Sample Data(1100 rows)
FID Geology                                        Geomorphology                                            Land use_land cover Rainfall       SLOPE Soil                     zone
0 Fissile hornblende biotite gneiss HIGHLY DISSECTED DIFLECTION SLOPE     FOREST                 1200-1400 >60% BROWN CLAY     High
1 Fissile hornblende biotite gneiss HIGHLY DISSECTED DIFLECTION SLOPE     FOREST                    1200-1400 30-60% BROWN CLAY    Moderate

Answers

  • Marco_Boeck
    Marco_Boeck New Altair Community Member
    Hi,

    I'm not sure I understood you correctly, but does the example process below help you?
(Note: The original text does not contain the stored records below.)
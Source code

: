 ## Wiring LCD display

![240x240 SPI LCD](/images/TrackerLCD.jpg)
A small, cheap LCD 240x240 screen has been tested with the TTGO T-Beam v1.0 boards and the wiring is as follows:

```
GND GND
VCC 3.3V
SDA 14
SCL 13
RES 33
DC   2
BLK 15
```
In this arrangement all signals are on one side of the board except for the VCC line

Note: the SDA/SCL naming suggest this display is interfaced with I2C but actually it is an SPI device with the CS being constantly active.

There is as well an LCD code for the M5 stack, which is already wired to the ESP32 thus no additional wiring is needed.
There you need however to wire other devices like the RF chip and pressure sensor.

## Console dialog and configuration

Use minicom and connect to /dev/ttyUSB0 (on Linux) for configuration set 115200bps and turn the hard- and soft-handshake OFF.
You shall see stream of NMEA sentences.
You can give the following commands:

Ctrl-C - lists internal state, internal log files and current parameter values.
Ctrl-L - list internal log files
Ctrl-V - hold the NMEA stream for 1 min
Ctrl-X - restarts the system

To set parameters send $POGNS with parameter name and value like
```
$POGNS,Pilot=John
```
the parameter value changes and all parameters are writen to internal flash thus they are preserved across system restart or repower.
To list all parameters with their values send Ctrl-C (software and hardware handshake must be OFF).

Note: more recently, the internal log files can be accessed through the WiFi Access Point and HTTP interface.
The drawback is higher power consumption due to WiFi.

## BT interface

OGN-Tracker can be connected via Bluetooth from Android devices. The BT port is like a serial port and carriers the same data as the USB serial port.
It uses the Multiply operator to create multiple instances of your data and then at the end join the clustered result to your original data.

    <?xml version="1.0" encoding="UTF-8" standalone="no"?>
    <process version="6.1.001-SNAPSHOT">
     <context>
       <input/>
       <output/>
       <macros/>
     </context>
     <operator activated="true" class="process" compatibility="6.1.001-SNAPSHOT" expanded="true" name="Process">
       <process expanded="true">
         <operator activated="true" class="generate_nominal_data" compatibility="6.1.001-SNAPSHOT" expanded="true" height="60" name="Generate Nominal Data" width="90" x="45" y="75"/>
         <operator activated="true" class="generate_id" compatibility="6.1.001-SNAPSHOT" expanded="true" height="76" name="Generate ID" width="90" x="179" y="75"/>
         <operator activated="true" class="multiply" compatibility="6.1.001-SNAPSHOT" expanded="true" height="94" name="Multiply" width="90" x="313" y="75"/>
         <operator activated="true" class="nominal_to_numerical" compatibility="6.1.001-SNAPSHOT" expanded="true" height="94" name="Nominal to Numerical" width="90" x="514" y="30">
           <list key="comparison_groups"/>
         </operator>
         <operator activated="true" class="k_means" compatibility="6.1.001-SNAPSHOT" expanded="true" height="76" name="Clustering" width="90" x="647" y="30"/>
         <operator activated="true" class="select_attributes" compatibility="6.1.001-SNAPSHOT" expanded="true" height="76" name="Select Attributes" width="90" x="781" y="30">
           <parameter key="attribute_filter_type" value="subset"/>
           <parameter key="attributes" value="cluster|id|label"/>
         </operator>
         <operator activated="true" class="join" compatibility="6.1.001-SNAPSHOT" expanded="true" height="76" name="Join" width="90" x="916" y="75">
           <list key="key_attributes"/>
         </operator>
         <connect from_op="Generate Nominal Data" from_port="output" to_op="Generate ID" to_port="example set input"/>
         <connect from_op="Generate ID" from_port="example set output" to_op="Multiply" to_port="input"/>
         <connect from_op="Multiply" from_port="output 1" to_op="Nominal to Numerical" to_port="example set input"/>
         <connect from_op="Multiply" from_port="output 2" to_op="Join" to_port="right"/>
         <connect from_op="Nominal to Numerical" from_port="example set output" to_op="Clustering" to_port="example set"/>
         <connect from_op="Clustering" from_port="clustered set" to_op="Select Attributes" to_port="example set input"/>
         <connect from_op="Select Attributes" from_port="example set output" to_op="Join" to_port="left"/>
         <connect from_op="Join" from_port="join" to_port="result 1"/>
         <portSpacing port="source_input 1" spacing="0"/>
         <portSpacing port="sink_result 1" spacing="0"/>
         <portSpacing port="sink_result 2" spacing="0"/>
       </process>
     </operator>
    </process>

    Regards,
    Marco
  • nachiket
    nachiket New Altair Community Member
    Yes thank you very much ,I got the clustered output with original names however as there are 1 extra attributes cluster and id is at the end(like a float number) can you please tell me how I can use Naive Bayes on it  ?

    PS :I am actually trying to integrate Bayes classification with k-means clustering
  • Fred12
    Fred12 New Altair Community Member

    I am interested in that topic, too!

    did you solve how to apply NB with clustering? can you show me how?